Dans la journée, à nous intimement, par les ombres du parc, le poète contait, en traînant un peu la jambe, son lamento de journaliste et de tourneur de meule, et sa muse exubérante et débordante, emprisonnée dans l’Officiel, condamnée à ne peindre que des murs, ou encore, disait-il, je ne peux pas dire qu’il y a un mot comme m…, écrit dessus.

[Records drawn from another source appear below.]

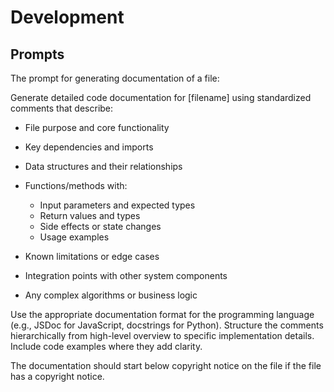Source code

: # Development

## Prompts

The prompt for generating documentation of a file:

Generate detailed code documentation for [filename] using standardized comments that describe:

* File purpose and core functionality
* Key dependencies and imports
* Data structures and their relationships
* Functions/methods with:

  * Input parameters and expected types
  * Return values and types
  * Side effects or state changes
  * Usage examples

* Known limitations or edge cases
* Integration points with other system components
* Any complex algorithms or business logic

Use the appropriate documentation format for the programming language (e.g., JSDoc for JavaScript, docstrings for Python). Structure the comments hierarchically from high-level overview to specific implementation details. Include code examples where they add clarity.

The documentation should start below copyright notice on the file if the file has a copyright notice.
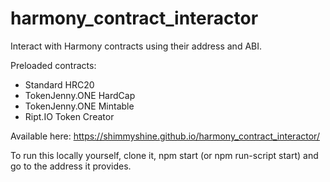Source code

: # harmony_contract_interactor
Interact with Harmony contracts using their address and ABI.

Preloaded contracts:

 - Standard HRC20
 - TokenJenny.ONE HardCap
 - TokenJenny.ONE Mintable
 - Ript.IO Token Creator

Available here: https://shimmyshine.github.io/harmony_contract_interactor/

To run this locally yourself, clone it, npm start (or npm run-script start) and go to the address it provides.
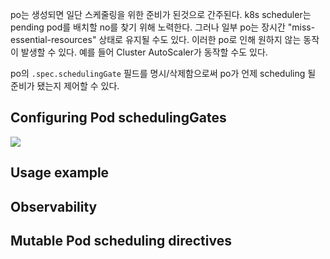 po는 생성되면 일단 스케줄링을 위한 준비가 된것으로 간주된다. k8s scheduler는 pending pod를 배치할 no를 찾기 위해 노력한다. 그러나 일부 po는 장시간 "miss-essential-resources" 상태로 유지될 수도 있다. 이러한 po로 인해 원하지 않는 동작이 발생할 수 있다. 예를 들어 Cluster AutoScaler가 동작할 수도 있다.

po의 `.spec.schedulingGate` 필드를 명시/삭제함으로써 po가 언제 scheduling 될 준비가 됐는지 제어할 수 있다.

## Configuring Pod schedulingGates
![](https://kubernetes.io/docs/images/podSchedulingGates.svg)

## Usage example
## Observability
## Mutable Pod scheduling directives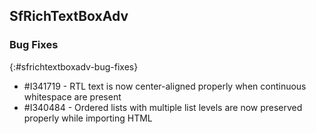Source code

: ## SfRichTextBoxAdv

### Bug Fixes
{:#sfrichtextboxadv-bug-fixes}

* \#I341719 - RTL text is now center-aligned properly when continuous whitespace are present
* \#I340484 - Ordered lists with multiple list levels are now preserved properly while importing HTML

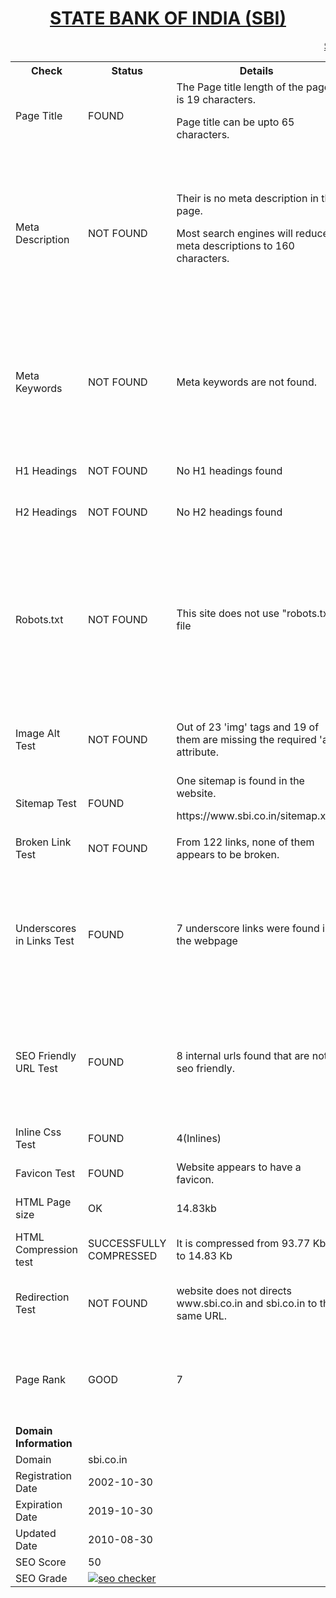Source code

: <html>
<body>
<head>
<center><h1><u>STATE BANK OF INDIA (SBI)</u></h1></center>
</head>
<marquee><u> SEO REPORT </u> </marquee> <p>
<table>
<tr>
<th> Check </th>
<th> Status </th>
<th> Details</th>
<th>Suggestions</th>
</tr>
<tr>
<td>Page Title</td>
<td>FOUND </td>
<td>The Page title length of the page is 19 characters.<p> Page title can be upto 65 characters.</td>
<td>State Bank of India (SBI)-Public Sector Banking .</td>
</tr>
<tr>
<td> Meta Description </td>
<td> NOT FOUND </td>
<td> Their is no meta description in the page.<p>
Most search engines will reduce meta descriptions to 160 characters. </td>
<td> Meta Descriptions should be used as this helps Search Engines understand what the page is about and index your web pages accordingly for relevant keywords or keyword phrases.<p>
meta descriptions which can be used are : Public sector banking, government owned corporations etc. </td>
</tr>
<tr>
<td>Meta Keywords</td>
<td>NOT FOUND </td>
<td>Meta keywords are not found.</td>
<td> Meta Keywords should be used as they help search engines associate the indexed content to the right keywords.<p>
Keywords such as <b> sbi net banking</b>, <b>sbi card</b>, <b>sbi online net banking login</b> can be used. </td>
</tr>
<tr>
<td> H1 Headings </td>
<td> NOT FOUND </td>
<td>No H1 headings found</td>
<td> H1 headings should be used as it effects the SEO of your page </td>
</tr>
<tr>
<td> H2 Headings </td>
<td> NOT FOUND </td>
<td> No H2 headings found </td>
<td>  H1 headings should be used as it effects the SEO of your page </td>
</tr>
<tr>
<td>Robots.txt</td>
<td> NOT FOUND</td>
<td>This site does not use "robots.txt" file </td>
<td>Robots.txt is a text file webmasters create to instruct robots (typically search engine robots) how to crawl and index pages on their website.<p>
Web site owners use the /robots.txt file to give instructions about their site to web robots. It tells the robot that it should not visit any pages on the site.</td>
</tr>
<tr>
<td> Image Alt Test </td>
<td>NOT FOUND </td>
<td>Out of 23 'img' tags and 19 of them  are missing the required 'alt' attribute.</td>
<td>It helps search engines understand what an image is about. Alternate text is also very helpful in case images on a page cannot be found. </td>
</tr>
<tr>
<td> Sitemap Test </td>
<td> FOUND </td>
<td> One sitemap is found in the website.<p>
https://www.sbi.co.in/sitemap.xml </td>
<td> It is good to use a sitemap as it provides a list of pages of a web site accessible to crawlers or users.</td>
</tr>
<tr>
<td> Broken Link Test </td>
<td> NOT FOUND </td>
<td>From 122 links, none of them appears to be broken. </td>
<td>It is good to have no broken links in your website </td>
</tr>
<tr>
<td> Underscores in Links Test </td>
<td> FOUND </td>
<td> 7 underscore links were found in the webpage </td>
<td>Hyphens should be used instead of underscores.<p>
Eg : https://www.sbi.co.in//index-hindi_latest.htm <p>
This can be replaced by : <p>
https://www.sbi.co.in//index-hindi-latest.htm </td>
</tr>
<tr>
<td> SEO Friendly URL Test </td>
<td> FOUND </td>
<td>  8 internal urls found that are not seo friendly.</td>
<td>An SEO friendly url must contain only lower alphabets, numbers, slashes(/), dash(-). <p> Underscores, upercase Alphabets and special characters (e-g: & ? %) are not seo friendly.
</td>
</tr>
<tr>
<td>Inline Css Test</td>
<td> FOUND </td>
<td>4(Inlines)</td>
<td> website should not have Css Inlines for optimum performance. </td>
</tr>
<tr>
<td> Favicon Test </td>
<td>  FOUND </td>
<td> Website appears to have a favicon. </td>
<td> It is a good to have a favicon in you website. </td>
</tr>
<tr>
<td>HTML Page size</td>
<td>OK</td>
<td>14.83kb </td>
<td> If the page size of the webpage is heavy then it will take more time to load.</td>
</tr>
<tr>
<td> HTML Compression test </td>
<td> SUCCESSFULLY COMPRESSED </td>
<td>  It is compressed from 93.77 Kb to 14.83 Kb </td>
<td>t helps ensure a faster loading web page and improved user experience. </td>
</tr>
<tr>
<td> Redirection Test </td>
<td> NOT FOUND </td>
<td> website does not directs www.sbi.co.in and sbi.co.in to the same URL. </td>
<td>  Redirection help you maintain your existing search engine rankings so you do not lose traffic after the transition to another URL. </td>
<tr>
<td>Page Rank</td>
<td>GOOD</td>
<td> 7 </td>
<td> PageRank is a way of measuring the importance of website pages. <p>
More Backlinks need to be used to increase the PR. 
</td>
</tr>
 <p>
<tr>
<td><b> Domain Information</b> </td>
<td> </td>
</tr>
<tr>
<td>Domain</td>
<td>sbi.co.in</td>
</tr>
<tr>
<td>Registration Date</td>
<td>2002-10-30</td>
</tr>
<tr>
<td>Expiration Date</td>
<td>2019-10-30</td>
</tr>
<tr>
<td>Updated Date</td>
<td>2010-08-30</td>
</tr>
 <p>

<tr>
<td> SEO Score </td>
<td> 50 </td>
</tr>
 <p>

<tr>
<td> SEO Grade </td>
<td> <a href="http://smallseotools.com/website-seo-score-checker/" target="_blank"><img src="http://smallseotools.com/imgs/badge-bronze-xs.png" alt="seo checker"/></a> </td>
<tr/>
<table/>
<body/>
<html/>
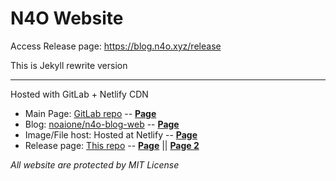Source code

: # N4O Website

Access Release page: https://blog.n4o.xyz/release

This is Jekyll rewrite version

---

Hosted with GitLab + Netlify CDN
- Main Page: [GitLab repo](https://gitlab.com/noaione/noaione.gitlab.io) -- **[Page](https://n4o.xyz)**
- Blog: [noaione/n4o-blog-web](https://github.com/noaione/n4o-blog-web) -- **[Page](https://blog.n4o.xyz/)**
- Image/File host: Hosted at Netlify -- **[Page](https://p.n4o.xyz)**
- Release page: [This repo](#) -- **[Page](https://shigoto.n4o.xyz)** || **[Page 2](https://shigoto.n4o.xyz/release)**


*All website are protected by MIT License*
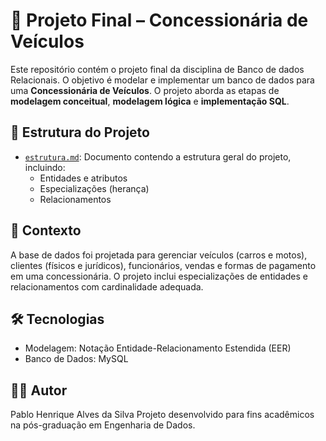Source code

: # 🚗 Projeto Final – Concessionária de Veículos

Este repositório contém o projeto final da disciplina de Banco de dados Relacionais.
O objetivo é modelar e implementar um banco de dados para uma **Concessionária de Veículos**. O projeto aborda as etapas de **modelagem conceitual**, **modelagem lógica** e **implementação SQL**.

## 📄 Estrutura do Projeto

- [`estrutura.md`](./estrutura.md): Documento contendo a estrutura geral do projeto, incluindo:
  - Entidades e atributos
  - Especializações (herança)
  - Relacionamentos
<!-- - [`modelo_conceitual.md`](./modelo_conceitual.md): Diagrama e descrição do **modelo conceitual** do banco de dados.
- [`modelo_logico.md`](./modelo_logico.md): Representação do **modelo lógico** com chaves primárias, estrangeiras e tipos de dados.
- [`modelo_fisico.sql`](./modelo_fisico.sql): Script SQL para **criação das tabelas** no banco de dados relacional. -->

## 📌 Contexto

A base de dados foi projetada para gerenciar veículos (carros e motos), clientes (físicos e jurídicos), funcionários, vendas e formas de pagamento em uma concessionária. O projeto inclui especializações de entidades e relacionamentos com cardinalidade adequada.

## 🛠️ Tecnologias

- Modelagem: Notação Entidade-Relacionamento Estendida (EER)
- Banco de Dados:  MySQL 

## 👨‍💻 Autor

Pablo Henrique Alves da Silva
Projeto desenvolvido para fins acadêmicos na pós-graduação em Engenharia de Dados.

— « Qui sait ! reprenait-il, c’est peut-être le pain sur la planche qui m’a manqué, pour être un des quatre grands noms du siècle… Pourquoi n’aurais-je pas atteint Hugo ? Eh bien ! il y a des jours où cela mélancolifie… Mais la pâtée ! Voilà trente ans que je la donne tout autour de moi. Mon père, mes sœurs, mes enfants, j’ai fait vivre tout ça… Ma fortune, ce n’est pas pour faire le piteux avec vous, vous comprenez ? Mais j’ai trois louis là-haut et il y a cent quarante francs à la maison, pour qu’ils vivent… Si j’avais le malheur d’être malade quinze jours, eh bien ! ça irait encore, en déménageant la maison… Mais si la maladie durait six semaines, il faudrait que j’aille à l’hospice Dubois, comme les autres. »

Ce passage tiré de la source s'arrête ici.